Task objective → In the listing below, locate the line that contains "<p>The subscription availability" and the line that contains "<li><strong>Available to current". Restate word for word those two lines and every line between them, and nothing else.

---------- Material shown

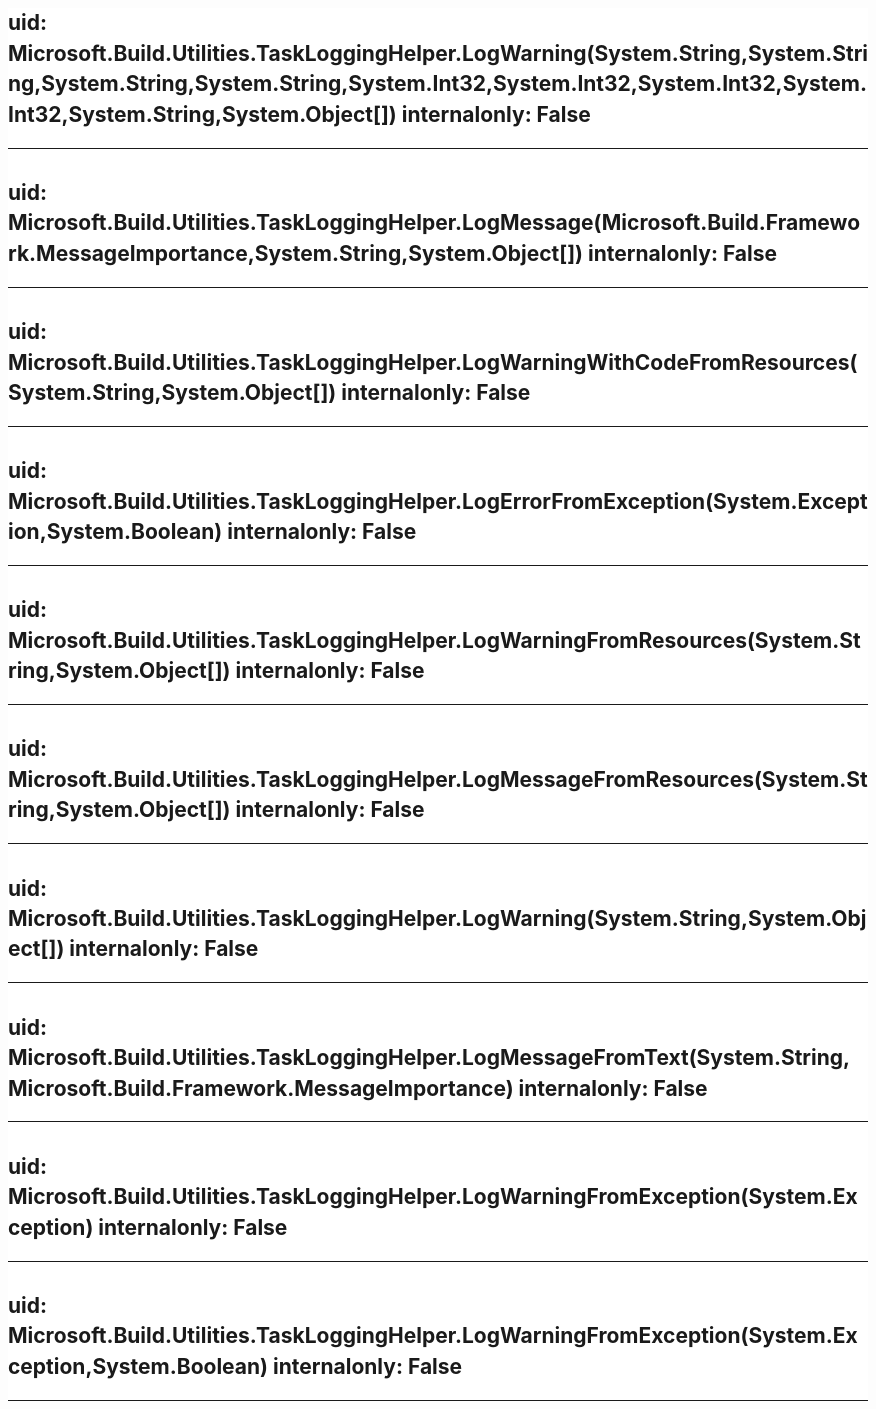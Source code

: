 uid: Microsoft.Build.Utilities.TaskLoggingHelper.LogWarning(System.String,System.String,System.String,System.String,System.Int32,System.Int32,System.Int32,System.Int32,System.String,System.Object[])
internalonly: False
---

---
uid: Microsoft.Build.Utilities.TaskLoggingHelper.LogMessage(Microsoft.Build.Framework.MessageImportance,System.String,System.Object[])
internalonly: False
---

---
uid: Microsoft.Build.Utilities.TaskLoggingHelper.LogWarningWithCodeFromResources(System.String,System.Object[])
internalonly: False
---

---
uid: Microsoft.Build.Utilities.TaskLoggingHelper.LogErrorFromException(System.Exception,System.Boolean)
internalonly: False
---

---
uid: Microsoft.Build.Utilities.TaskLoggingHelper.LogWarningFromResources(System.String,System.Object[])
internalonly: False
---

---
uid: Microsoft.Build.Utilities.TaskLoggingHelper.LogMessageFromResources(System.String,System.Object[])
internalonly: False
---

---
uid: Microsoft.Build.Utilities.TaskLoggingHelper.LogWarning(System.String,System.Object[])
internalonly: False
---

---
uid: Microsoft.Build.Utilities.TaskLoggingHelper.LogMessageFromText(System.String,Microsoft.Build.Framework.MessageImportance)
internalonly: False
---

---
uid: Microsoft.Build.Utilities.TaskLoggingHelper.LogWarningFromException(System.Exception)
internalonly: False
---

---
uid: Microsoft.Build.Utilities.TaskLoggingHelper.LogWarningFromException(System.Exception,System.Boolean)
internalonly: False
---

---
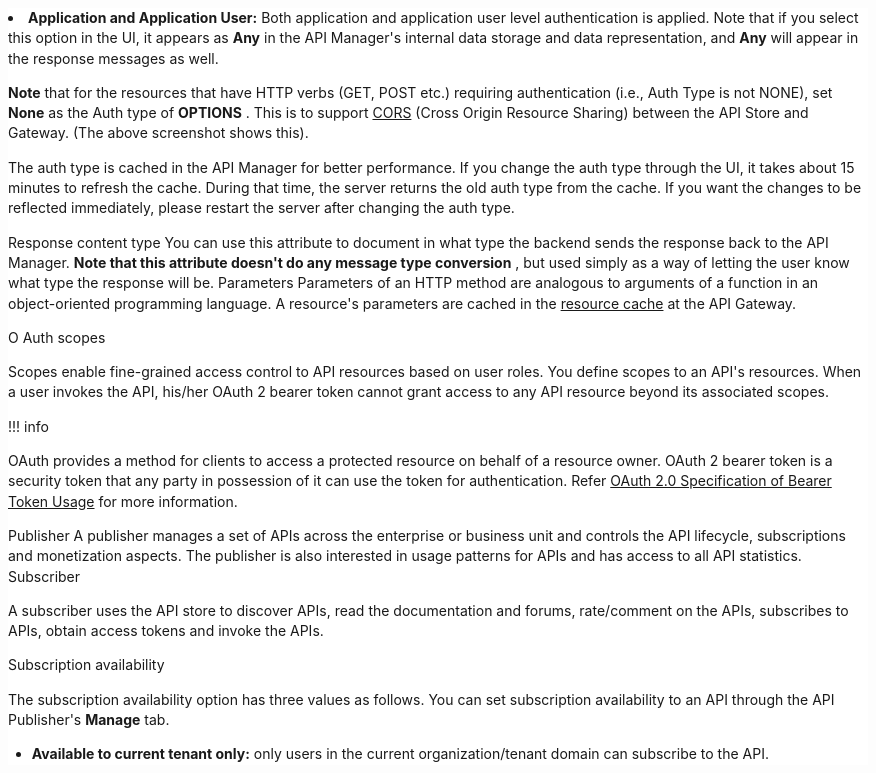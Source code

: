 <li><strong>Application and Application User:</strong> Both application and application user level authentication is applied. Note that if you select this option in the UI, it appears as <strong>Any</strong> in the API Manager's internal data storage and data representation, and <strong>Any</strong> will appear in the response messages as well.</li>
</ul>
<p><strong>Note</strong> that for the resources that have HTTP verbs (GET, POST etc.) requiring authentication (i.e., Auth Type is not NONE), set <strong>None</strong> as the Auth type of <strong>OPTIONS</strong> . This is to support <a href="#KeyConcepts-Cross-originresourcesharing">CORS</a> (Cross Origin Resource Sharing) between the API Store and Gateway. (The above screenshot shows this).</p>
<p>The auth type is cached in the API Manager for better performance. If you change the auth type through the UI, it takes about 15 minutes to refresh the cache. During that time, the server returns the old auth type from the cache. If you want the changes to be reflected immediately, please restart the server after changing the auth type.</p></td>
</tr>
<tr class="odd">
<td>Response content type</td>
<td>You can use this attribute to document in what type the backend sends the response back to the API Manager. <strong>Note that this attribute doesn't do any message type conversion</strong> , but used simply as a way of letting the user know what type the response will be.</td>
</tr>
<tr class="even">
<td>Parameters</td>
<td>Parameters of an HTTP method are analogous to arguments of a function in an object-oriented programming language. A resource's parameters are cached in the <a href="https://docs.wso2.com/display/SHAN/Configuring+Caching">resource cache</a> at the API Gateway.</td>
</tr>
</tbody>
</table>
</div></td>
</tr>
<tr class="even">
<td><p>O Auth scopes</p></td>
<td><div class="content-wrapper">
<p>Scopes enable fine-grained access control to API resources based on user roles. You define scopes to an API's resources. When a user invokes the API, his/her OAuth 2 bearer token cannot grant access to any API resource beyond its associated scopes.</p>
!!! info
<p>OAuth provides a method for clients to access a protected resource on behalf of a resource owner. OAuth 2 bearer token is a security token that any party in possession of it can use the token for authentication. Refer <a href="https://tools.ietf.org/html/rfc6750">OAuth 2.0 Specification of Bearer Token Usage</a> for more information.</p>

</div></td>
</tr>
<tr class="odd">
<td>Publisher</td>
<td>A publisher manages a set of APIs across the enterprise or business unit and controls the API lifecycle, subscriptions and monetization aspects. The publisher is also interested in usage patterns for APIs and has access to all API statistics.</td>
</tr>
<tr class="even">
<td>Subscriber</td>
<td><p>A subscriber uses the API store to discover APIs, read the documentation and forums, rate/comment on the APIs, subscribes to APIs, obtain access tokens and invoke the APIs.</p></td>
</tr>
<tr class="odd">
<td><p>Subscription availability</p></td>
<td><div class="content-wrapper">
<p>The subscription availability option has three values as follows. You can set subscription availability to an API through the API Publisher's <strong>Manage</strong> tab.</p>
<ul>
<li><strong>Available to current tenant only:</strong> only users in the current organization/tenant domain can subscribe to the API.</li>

--------------------
---------- Material shown

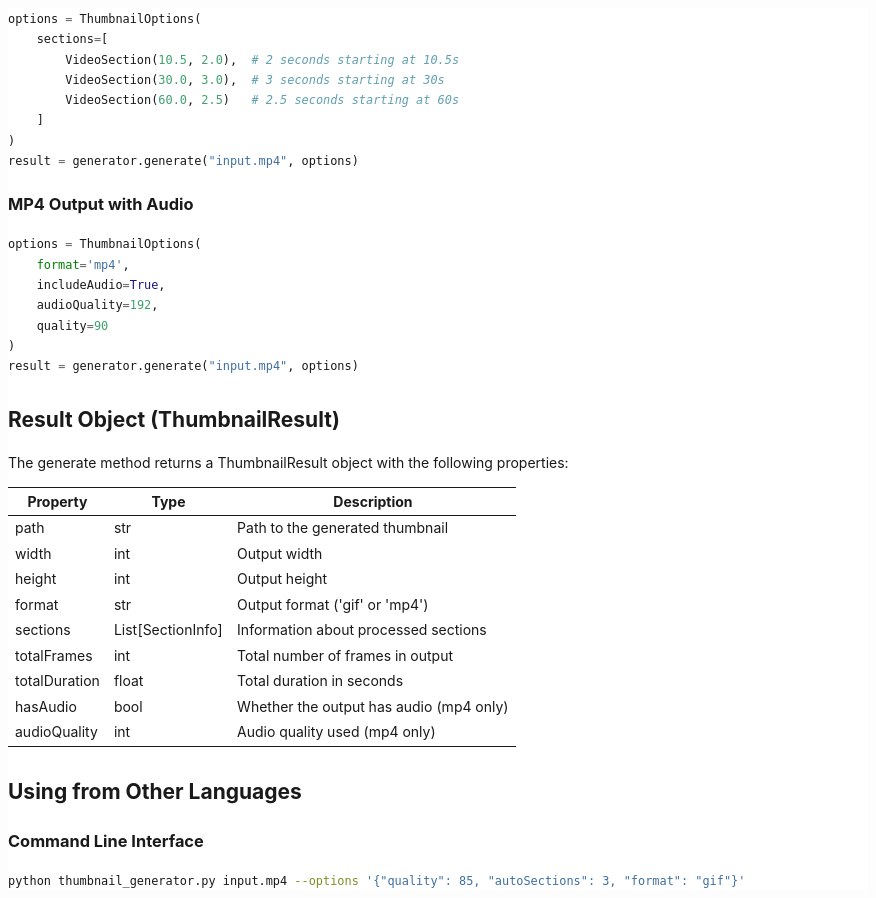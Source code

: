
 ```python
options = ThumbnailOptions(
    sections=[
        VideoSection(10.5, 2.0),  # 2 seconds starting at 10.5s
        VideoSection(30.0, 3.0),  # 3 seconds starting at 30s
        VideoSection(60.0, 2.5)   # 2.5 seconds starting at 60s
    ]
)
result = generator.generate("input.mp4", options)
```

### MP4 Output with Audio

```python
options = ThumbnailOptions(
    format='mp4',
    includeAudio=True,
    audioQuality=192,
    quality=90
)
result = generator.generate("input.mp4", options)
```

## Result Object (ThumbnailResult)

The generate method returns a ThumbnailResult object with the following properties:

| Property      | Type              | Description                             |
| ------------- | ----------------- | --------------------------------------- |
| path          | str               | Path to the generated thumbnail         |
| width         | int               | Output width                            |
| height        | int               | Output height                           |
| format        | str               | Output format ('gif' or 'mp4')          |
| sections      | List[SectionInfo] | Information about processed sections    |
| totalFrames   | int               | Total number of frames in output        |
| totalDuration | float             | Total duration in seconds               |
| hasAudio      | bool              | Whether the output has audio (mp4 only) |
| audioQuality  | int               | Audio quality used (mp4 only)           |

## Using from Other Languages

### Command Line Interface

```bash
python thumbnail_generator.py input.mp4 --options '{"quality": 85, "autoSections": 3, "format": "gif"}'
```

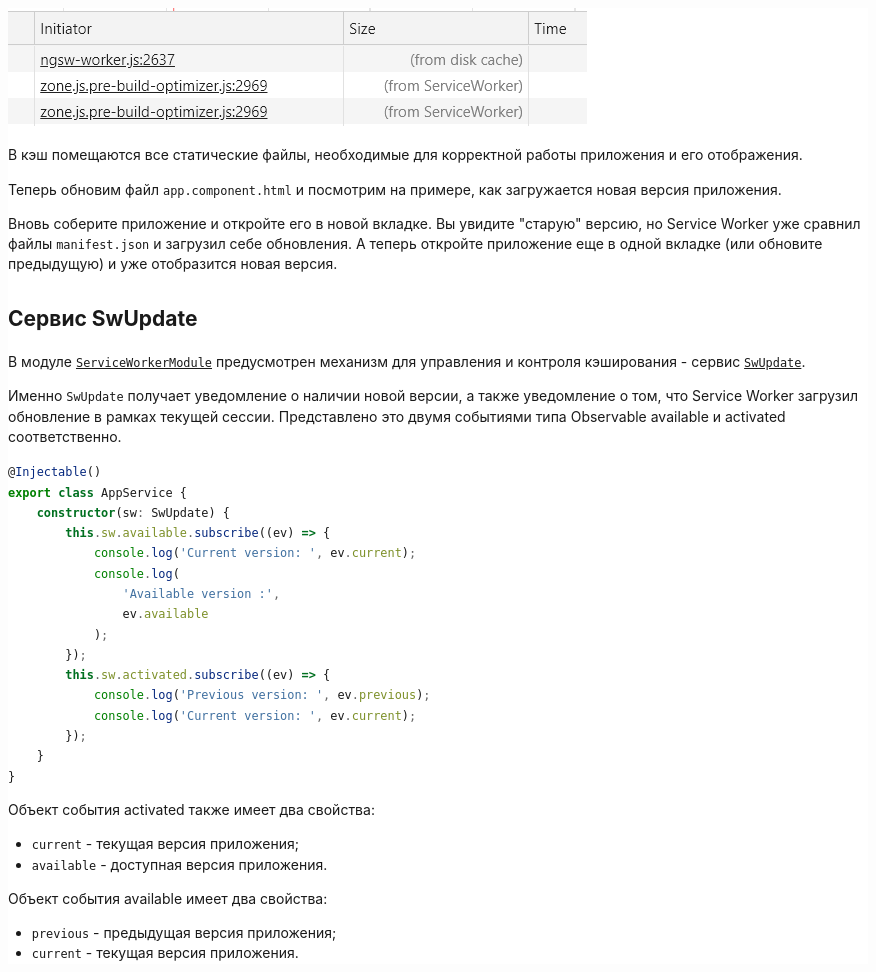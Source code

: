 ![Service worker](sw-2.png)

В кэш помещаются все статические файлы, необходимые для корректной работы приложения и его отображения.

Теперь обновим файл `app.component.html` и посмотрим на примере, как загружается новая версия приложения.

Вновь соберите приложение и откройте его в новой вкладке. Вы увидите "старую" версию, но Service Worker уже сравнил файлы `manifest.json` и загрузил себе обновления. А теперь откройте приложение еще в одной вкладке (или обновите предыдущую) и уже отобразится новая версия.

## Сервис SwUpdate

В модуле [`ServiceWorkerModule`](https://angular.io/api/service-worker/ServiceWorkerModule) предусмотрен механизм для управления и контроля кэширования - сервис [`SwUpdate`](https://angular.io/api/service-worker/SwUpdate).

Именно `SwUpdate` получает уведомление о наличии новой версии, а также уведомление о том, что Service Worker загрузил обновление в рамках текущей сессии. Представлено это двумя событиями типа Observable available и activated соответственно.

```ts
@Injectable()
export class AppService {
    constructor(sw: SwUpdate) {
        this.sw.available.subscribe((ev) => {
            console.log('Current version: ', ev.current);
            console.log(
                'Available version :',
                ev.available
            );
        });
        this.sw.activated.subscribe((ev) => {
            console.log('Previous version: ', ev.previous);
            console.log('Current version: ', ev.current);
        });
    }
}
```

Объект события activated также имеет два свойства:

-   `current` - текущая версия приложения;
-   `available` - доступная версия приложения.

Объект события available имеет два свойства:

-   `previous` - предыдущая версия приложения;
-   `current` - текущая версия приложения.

--------------------
---------- Material shown

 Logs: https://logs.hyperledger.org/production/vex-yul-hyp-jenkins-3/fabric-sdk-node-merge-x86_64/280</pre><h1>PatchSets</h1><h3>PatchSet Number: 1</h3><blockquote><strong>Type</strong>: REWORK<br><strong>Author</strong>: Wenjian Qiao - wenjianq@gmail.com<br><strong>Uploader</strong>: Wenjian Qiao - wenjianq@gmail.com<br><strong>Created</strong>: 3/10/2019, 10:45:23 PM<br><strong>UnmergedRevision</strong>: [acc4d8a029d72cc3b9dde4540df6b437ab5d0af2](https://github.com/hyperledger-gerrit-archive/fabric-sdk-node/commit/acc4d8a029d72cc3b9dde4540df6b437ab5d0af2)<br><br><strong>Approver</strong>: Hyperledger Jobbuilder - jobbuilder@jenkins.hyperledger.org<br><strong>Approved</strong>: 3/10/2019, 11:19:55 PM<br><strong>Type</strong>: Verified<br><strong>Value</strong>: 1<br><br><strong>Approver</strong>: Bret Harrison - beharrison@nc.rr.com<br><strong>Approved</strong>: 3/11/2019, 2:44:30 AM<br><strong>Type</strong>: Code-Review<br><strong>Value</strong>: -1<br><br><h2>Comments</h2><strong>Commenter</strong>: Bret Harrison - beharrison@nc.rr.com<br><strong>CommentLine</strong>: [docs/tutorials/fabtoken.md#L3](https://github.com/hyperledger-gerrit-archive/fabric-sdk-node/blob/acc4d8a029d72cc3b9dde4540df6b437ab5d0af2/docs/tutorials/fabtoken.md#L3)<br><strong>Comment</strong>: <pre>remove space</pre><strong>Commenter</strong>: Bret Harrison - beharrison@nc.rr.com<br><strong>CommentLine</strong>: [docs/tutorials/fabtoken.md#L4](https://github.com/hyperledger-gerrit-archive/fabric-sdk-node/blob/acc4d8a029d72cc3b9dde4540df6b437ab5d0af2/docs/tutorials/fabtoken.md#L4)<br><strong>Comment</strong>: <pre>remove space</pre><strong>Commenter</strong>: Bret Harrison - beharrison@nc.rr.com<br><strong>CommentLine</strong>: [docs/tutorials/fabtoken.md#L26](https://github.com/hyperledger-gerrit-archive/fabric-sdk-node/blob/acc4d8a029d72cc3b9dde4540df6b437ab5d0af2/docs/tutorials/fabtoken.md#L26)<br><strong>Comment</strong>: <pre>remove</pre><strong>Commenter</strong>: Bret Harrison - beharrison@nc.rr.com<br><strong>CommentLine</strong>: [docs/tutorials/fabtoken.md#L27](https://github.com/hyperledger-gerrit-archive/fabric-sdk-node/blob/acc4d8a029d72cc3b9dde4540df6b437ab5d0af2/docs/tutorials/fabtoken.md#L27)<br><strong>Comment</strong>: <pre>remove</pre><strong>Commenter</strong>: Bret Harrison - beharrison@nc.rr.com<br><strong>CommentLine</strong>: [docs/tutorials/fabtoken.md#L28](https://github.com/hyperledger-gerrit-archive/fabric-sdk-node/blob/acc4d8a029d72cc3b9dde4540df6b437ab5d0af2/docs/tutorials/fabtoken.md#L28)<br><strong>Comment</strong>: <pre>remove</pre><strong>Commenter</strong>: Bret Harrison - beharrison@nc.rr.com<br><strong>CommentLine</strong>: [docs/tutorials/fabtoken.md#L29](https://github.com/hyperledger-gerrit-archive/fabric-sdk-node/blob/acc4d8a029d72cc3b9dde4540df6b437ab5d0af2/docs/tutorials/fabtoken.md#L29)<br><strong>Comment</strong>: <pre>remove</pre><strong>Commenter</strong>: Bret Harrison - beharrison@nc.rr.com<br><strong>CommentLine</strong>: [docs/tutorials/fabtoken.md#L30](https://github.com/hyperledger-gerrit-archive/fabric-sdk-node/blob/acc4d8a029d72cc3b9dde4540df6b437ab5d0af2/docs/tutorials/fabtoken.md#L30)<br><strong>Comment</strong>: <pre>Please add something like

--------------------

Expected output →
<p>The subscription availability option has three values as follows. You can set subscription availability to an API through the API Publisher's <strong>Manage</strong> tab.</p>
<ul>
<li><strong>Available to current tenant only:</strong> only users in the current organization/tenant domain can subscribe to the API.</li>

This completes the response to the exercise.